Semua orang dapat diambil perkataannya atau ditinggal, kecuali yang ma’shum (terlindung dari kesalahan) yakni Nabi shalallahu ‘alaihi wa sallam Semua perkataan para salaf ridhwanullahi ‘alaihim yang sesuai dengan Kitabullah dan sunnah kita terima, dan bila tidak sesuai, maka Kitabullah dan sunnah lebih utama untuk diikuti. Akan tetapi kami tidak akan melontarkan tuduhan atau menghina pribadi-pribadi atas masalah yang diperselisihkan. Kami serahkan mereka pada niat mereka. Yang jelas, mereka telah memberi apayang telah mereka lakukan.

Setiap muslim yang belum mampu meneliti dalil-dalil hukum far’iyah (cabang), hendaknya ia mengikuti salah seorang imam mazhab. Dan diharapkan bersamaan dengan mengikutinya, baik sekali bila ia berupaya sebatas kemampuannya untuk mengetahui dalil, dan menerima semua arahan disertai dengan dalilnya. Bila dalil itu benar menurutnya, baru ia membenarkan isi arahan tersebut. Dan hendaknya, ia terus berupaya menyempurnakan kekurangan wawasan ilmunya, bila ia adalah seorang yang memiliki kecenderungan pada ilmu, sampai ia mencapai derajat mampu meneliti dalil.
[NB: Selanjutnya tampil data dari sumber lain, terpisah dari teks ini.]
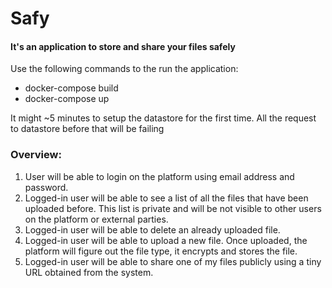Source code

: # Safy
#### It's an application to store and share your files safely


Use the following commands to the run the application:
- docker-compose build
- docker-compose up 

It might ~5 minutes to setup the datastore for the first time. All the request to datastore before that will be failing


### Overview:
1. User will be able to login on the platform using email address and password.
1. Logged-in user will be able to see a list of all the files that have been uploaded before. This list is private and will be not visible to other users on the platform or external parties.
1. Logged-in user will be able to delete an already uploaded file.
1. Logged-in user will be able to upload a new file. Once uploaded, the platform will figure out the file type, it encrypts and stores the file.
1. Logged-in user will be able to share one of my files publicly using a tiny URL obtained from the system.

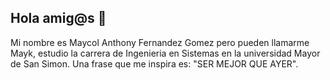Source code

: ## Hola amig@s 👋
Mi nombre es Maycol Anthony Fernandez Gomez pero pueden llamarme Mayk,
estudio la carrera de Ingenieria en Sistemas en la universidad Mayor de San Simon.
Una frase que me inspira es: "SER MEJOR QUE AYER".


<!--
**FernandezGomezMaycolAnthony/FernandezGomezMaycolAnthony** is a ✨ _special_ ✨ repository because its `README.md` (this file) appears on your GitHub profile.

Here are some ideas to get you started:

- 🔭 I’m currently working on ...
- 🌱 I’m currently learning ...
- 👯 I’m looking to collaborate on ...
- 🤔 I’m looking for help with ...
- 💬 Ask me about ...
- 📫 How to reach me: ...
- 😄 Pronouns: ...
- ⚡ Fun fact: ...
-->
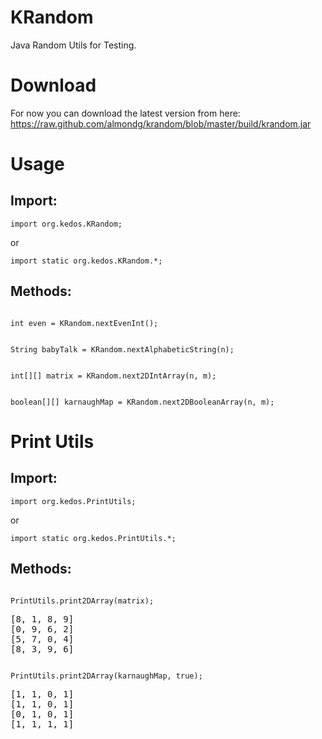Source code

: # KRandom
Java Random Utils for Testing.

# Download
For now you can download the latest version from here:
https://raw.github.com/almondg/krandom/blob/master/build/krandom.jar

# Usage
## Import:
<p><code>import org.kedos.KRandom;</code></p>
or
<p><code>import static org.kedos.KRandom.*;</code></p>

## Methods:
<p><code>
int even = KRandom.nextEvenInt();
</code></p>

<p><code>
String babyTalk = KRandom.nextAlphabeticString(n);
</code></p>

<p><code>
int[][] matrix = KRandom.next2DIntArray(n, m);
</code></p>

<p><code>
boolean[][] karnaughMap = KRandom.next2DBooleanArray(n, m);
</code></p>

# Print Utils
## Import:
<p><code>import org.kedos.PrintUtils;</code></p>
or
<p><code>import static org.kedos.PrintUtils.*;</code></p>

## Methods:
<p><code>
PrintUtils.print2DArray(matrix);
</code></p>
<pre>
[8, 1, 8, 9]
[0, 9, 6, 2]
[5, 7, 0, 4]
[8, 3, 9, 6]
</pre>


<p><code>
PrintUtils.print2DArray(karnaughMap, true);
</code></p>
<pre>
[1, 1, 0, 1]
[1, 1, 0, 1]
[0, 1, 0, 1]
[1, 1, 1, 1]
</pre>

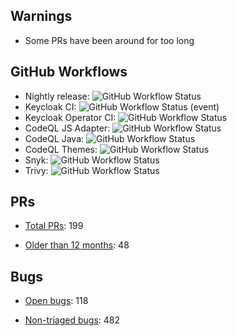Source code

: ## Warnings

* Some PRs have been around for too long

## GitHub Workflows

* Nightly release: ![GitHub Workflow Status](https://img.shields.io/github/workflow/status/keycloak-rel/keycloak-rel/Release%20Nightly)
* Keycloak CI: ![GitHub Workflow Status (event)](https://img.shields.io/github/workflow/status/keycloak/keycloak/Keycloak%20CI?event=schedule&branch=main)
* Keycloak Operator CI: ![GitHub Workflow Status](https://img.shields.io/github/workflow/status/keycloak/keycloak/Keycloak%20Operator%20CI?event=schedule&branch=main)
* CodeQL JS Adapter: ![GitHub Workflow Status](https://img.shields.io/github/workflow/status/keycloak/keycloak/CodeQL%20JS%20Adapter?event=schedule&branch=main)
* CodeQL Java: ![GitHub Workflow Status](https://img.shields.io/github/workflow/status/keycloak/keycloak/CodeQL%20Java?event=schedule&branch=main)
* CodeQL Themes: ![GitHub Workflow Status](https://img.shields.io/github/workflow/status/keycloak/keycloak/CodeQL%20Themes?event=schedule&branch=main)
* Snyk: ![GitHub Workflow Status](https://img.shields.io/github/workflow/status/keycloak/keycloak/Snyk?event=schedule&branch=main)
* Trivy: ![GitHub Workflow Status](https://img.shields.io/github/workflow/status/keycloak/keycloak/Trivy?event=schedule&branch=main)

## PRs

* [Total PRs](https://github.com/keycloak/keycloak/pulls): 199

* [Older than 12 months](https://github.com/keycloak/keycloak/pulls?q=created%3A<2021-08-26): 48

## Bugs

* [Open bugs](https://github.com/keycloak/keycloak/issues?q=is%3Aissue+is%3Aopen+label%3Akind%2Fbug+-label%3Astatus%2Ftriage+): 118

* [Non-triaged bugs](https://github.com/keycloak/keycloak/issues?q=is%3Aissue+is%3Aopen+label%3Akind%2Fbug+label%3Astatus%2Ftriage): 482

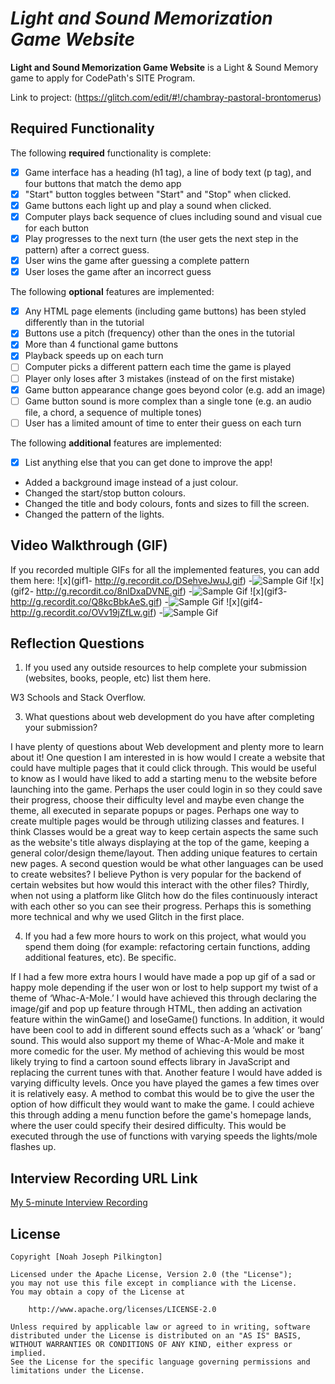 # *Light and Sound Memorization Game Website*

**Light and Sound Memorization Game Website** is a Light & Sound Memory game to apply for CodePath's SITE Program. 

Link to project: (https://glitch.com/edit/#!/chambray-pastoral-brontomerus)

## Required Functionality

The following **required** functionality is complete:

* [x] Game interface has a heading (h1 tag), a line of body text (p tag), and four buttons that match the demo app
* [x] "Start" button toggles between "Start" and "Stop" when clicked. 
* [x] Game buttons each light up and play a sound when clicked. 
* [x] Computer plays back sequence of clues including sound and visual cue for each button
* [x] Play progresses to the next turn (the user gets the next step in the pattern) after a correct guess. 
* [x] User wins the game after guessing a complete pattern
* [x] User loses the game after an incorrect guess

The following **optional** features are implemented:

* [x] Any HTML page elements (including game buttons) has been styled differently than in the tutorial
* [x] Buttons use a pitch (frequency) other than the ones in the tutorial
* [x] More than 4 functional game buttons
* [x] Playback speeds up on each turn
* [ ] Computer picks a different pattern each time the game is played
* [ ] Player only loses after 3 mistakes (instead of on the first mistake)
* [x] Game button appearance change goes beyond color (e.g. add an image)
* [ ] Game button sound is more complex than a single tone (e.g. an audio file, a chord, a sequence of multiple tones)
* [ ] User has a limited amount of time to enter their guess on each turn

The following **additional** features are implemented:

- [x] List anything else that you can get done to improve the app!

- Added a background image instead of a just colour. 
- Changed the start/stop button colours.
- Changed the title and body colours, fonts and sizes to fill the screen.
- Changed the pattern of the lights.

## Video Walkthrough (GIF)

If you recorded multiple GIFs for all the implemented features, you can add them here:
![x](gif1- http://g.recordit.co/DSehveJwuJ.gif) -![Sample Gif](http://g.recordit.co/DSehveJwuJ.gif)
![x](gif2- http://g.recordit.co/8nlDxaDVNE.gif) -![Sample Gif](http://g.recordit.co/8nlDxaDVNE.gif)
![x](gif3- http://g.recordit.co/Q8kcBbkAeS.gif) -![Sample Gif](http://g.recordit.co/Q8kcBbkAeS.gif)
![x](gif4- http://g.recordit.co/OVv19jZfLw.gif) -![Sample Gif](http://g.recordit.co/OVv19jZfLw.gif)



## Reflection Questions
1. If you used any outside resources to help complete your submission (websites, books, people, etc) list them here. 

W3 Schools and Stack Overflow.

3. What questions about web development do you have after completing your submission?

I have plenty of questions about Web development and plenty more to learn about it! One question I am interested in is how would I create a website that could have multiple pages that it could click through. This would be useful to know as I would have liked to add a starting menu to the website before launching into the game. Perhaps the user could login in so they could save their progress, choose their difficulty level and maybe even change the theme, all executed in separate popups or pages. Perhaps one way to create multiple pages would be through utilizing classes and features. I think Classes would be a great way to keep certain aspects the same such as the website's title always displaying at the top of the game, keeping a general color/design theme/layout. Then adding unique features to certain new pages. 
A second question would be what other languages can be used to create websites? I believe Python is very popular for the backend of certain websites but how would this interact with the other files? 
Thirdly, when not using a platform like Glitch how do the files continuously interact with each other so you can see their progress. Perhaps this is something more technical and why we used Glitch in the first place.


4. If you had a few more hours to work on this project, what would you spend them doing (for example: refactoring certain functions, adding additional features, etc). Be specific.

If I had a few more extra hours I would have made a pop up gif of a sad or happy mole depending if the user won or lost to help support my twist of a theme of ‘Whac-A-Mole.’ I would have achieved this through declaring the image/gif and pop up feature through HTML, then adding an activation feature within the winGame() and loseGame() functions. In addition, it would have been cool to add in different sound effects such as a ‘whack’ or ‘bang’ sound. This would also support my theme of Whac-A-Mole and make it more comedic for the user. My method of achieving this would be most likely trying to find a cartoon sound effects library in JavaScript and replacing the current tunes with that.
Another feature I would have added is varying difficulty levels. Once you have played the games a few times over it is relatively easy. A method to combat this would be to give the user the option of how difficult they would want to make the game. I could achieve this through adding a menu function before the game's homepage lands, where the user could specify their desired difficulty. This would be executed through the use of functions with varying speeds the lights/mole flashes up.


## Interview Recording URL Link

[My 5-minute Interview Recording](https://www.loom.com/share/2023a696bfd849519dc6afbf7538cbda)


## License

    Copyright [Noah Joseph Pilkington]

    Licensed under the Apache License, Version 2.0 (the "License");
    you may not use this file except in compliance with the License.
    You may obtain a copy of the License at

        http://www.apache.org/licenses/LICENSE-2.0

    Unless required by applicable law or agreed to in writing, software
    distributed under the License is distributed on an "AS IS" BASIS,
    WITHOUT WARRANTIES OR CONDITIONS OF ANY KIND, either express or implied.
    See the License for the specific language governing permissions and
    limitations under the License.

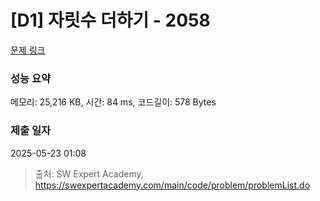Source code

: # [D1] 자릿수 더하기 - 2058 

[문제 링크](https://swexpertacademy.com/main/code/problem/problemDetail.do?contestProbId=AV5QPRjqA10DFAUq) 

### 성능 요약

메모리: 25,216 KB, 시간: 84 ms, 코드길이: 578 Bytes

### 제출 일자

2025-05-23 01:08



> 출처: SW Expert Academy, https://swexpertacademy.com/main/code/problem/problemList.do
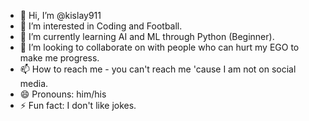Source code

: - 👋 Hi, I’m @kislay911
- 👀 I’m interested in Coding and Football.
- 🌱 I’m currently learning AI and ML through Python (Beginner).
- 💞️ I’m looking to collaborate on with people who can hurt my EGO to make me progress.
- 📫 How to reach me - you can't reach me 'cause I am not on social media. 
- 😄 Pronouns: him/his
- ⚡ Fun fact: I don't like jokes.

<!---
kislay911/kislay911 is a ✨ special ✨ repository because its `README.md` (this file) appears on your GitHub profile.
You can click the Preview link to take a look at your changes.
--->
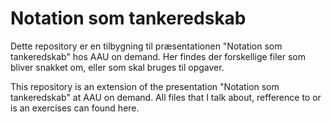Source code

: # Notation som tankeredskab
Dette repository er en tilbygning til præsentationen "Notation som tankeredskab" hos AAU on demand. Her findes der forskellige filer som bliver snakket om, eller som skal bruges til opgaver.

This repository is an extension of the presentation "Notation som tankeredskab" at AAU on demand. All files that I talk about, refference to or is an exercises can found here.
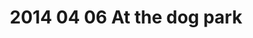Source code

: ---
layout: blog
title: 2014 04 06 At the dog park
category: blog
lat: 47.61386
lng: -122.3099
altitude: 116.79
image: https://s3-us-west-2.amazonaws.com/worldcup14/2014-04-06 17:01:47 PDT.jpg
observation: 20140406170147PDT
---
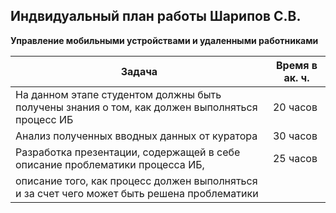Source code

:## Индвидуальный план работы Шарипов С.В.

__Управление мобильными устройствами и удаленными работниками__

| Задача                                                                                        | Время в ак. ч. |
|-----------------------------------------------------------------------------------------------|----------------|
| На данном этапе студентом должны быть получены знания о том, как должен выполняться процесс ИБ| 20 часов       |
| Анализ полученных вводных данных от куратора                                                  | 30 часов       |
| Разработка презентации, содержащей в себе описание проблематики процесса ИБ,                  | 25 часов       |
| описание того, как процесс должен выполняться и  за счет чего может быть решена проблематики  |                |
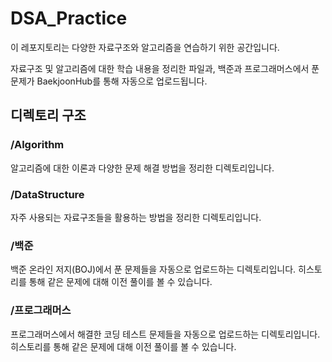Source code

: # DSA_Practice

이 레포지토리는 다양한 자료구조와 알고리즘을 연습하기 위한 공간입니다.

자료구조 및 알고리즘에 대한 학습 내용을 정리한 파일과, 백준과 프로그래머스에서 푼 문제가 BaekjoonHub를 통해 자동으로 업로드됩니다.

## 디렉토리 구조

### /Algorithm

알고리즘에 대한 이론과 다양한 문제 해결 방법을 정리한 디렉토리입니다.

### /DataStructure

자주 사용되는 자료구조들을 활용하는 방법을 정리한 디렉토리입니다.

### /백준

백준 온라인 저지(BOJ)에서 푼 문제들을 자동으로 업로드하는 디렉토리입니다. 히스토리를 통해 같은 문제에 대해 이전 풀이를 볼 수 있습니다.

### /프로그래머스

프로그래머스에서 해결한 코딩 테스트 문제들을 자동으로 업로드하는 디렉토리입니다. 히스토리를 통해 같은 문제에 대해 이전 풀이를 볼 수 있습니다.
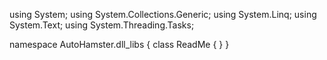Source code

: ﻿using System;
using System.Collections.Generic;
using System.Linq;
using System.Text;
using System.Threading.Tasks;

namespace AutoHamster.dll_libs
{
    class ReadMe
    {
    }
}
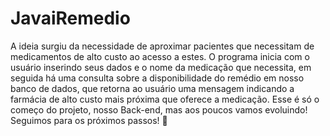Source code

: # JavaiRemedio
A ideia surgiu da necessidade de aproximar pacientes que necessitam de medicamentos de alto custo ao acesso a estes. O programa inicia com o usuário inserindo seus dados e o nome da medicação que necessita, em seguida há uma consulta sobre a disponibilidade do remédio em nosso banco de dados, que retorna ao usuário uma mensagem indicando a farmácia de alto custo mais próxima que oferece a medicação.     Esse é só o começo do projeto, nosso Back-end, mas aos poucos vamos evoluindo! Seguimos para os próximos passos! 🚀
Perselisihan fiqih dalam masalah far’iyat tidak menjadi sebab perpecahan dalam agama. Dan tidak menimbulkan permusuhan. Setiap mujtahid memperoleh balasannya. Tidak dilarang untuk melakukan penelitian ilmiah yang bersih dalam masalah-masalah khilafiyah dengan dinaungi kecintaan pada Allah Subhanahu wa Ta’ala dan ruh saling tolong menolong dalam upaya mencapai hakikat, tanpa mendorong sikap riya yang tercela dan ta’ashub.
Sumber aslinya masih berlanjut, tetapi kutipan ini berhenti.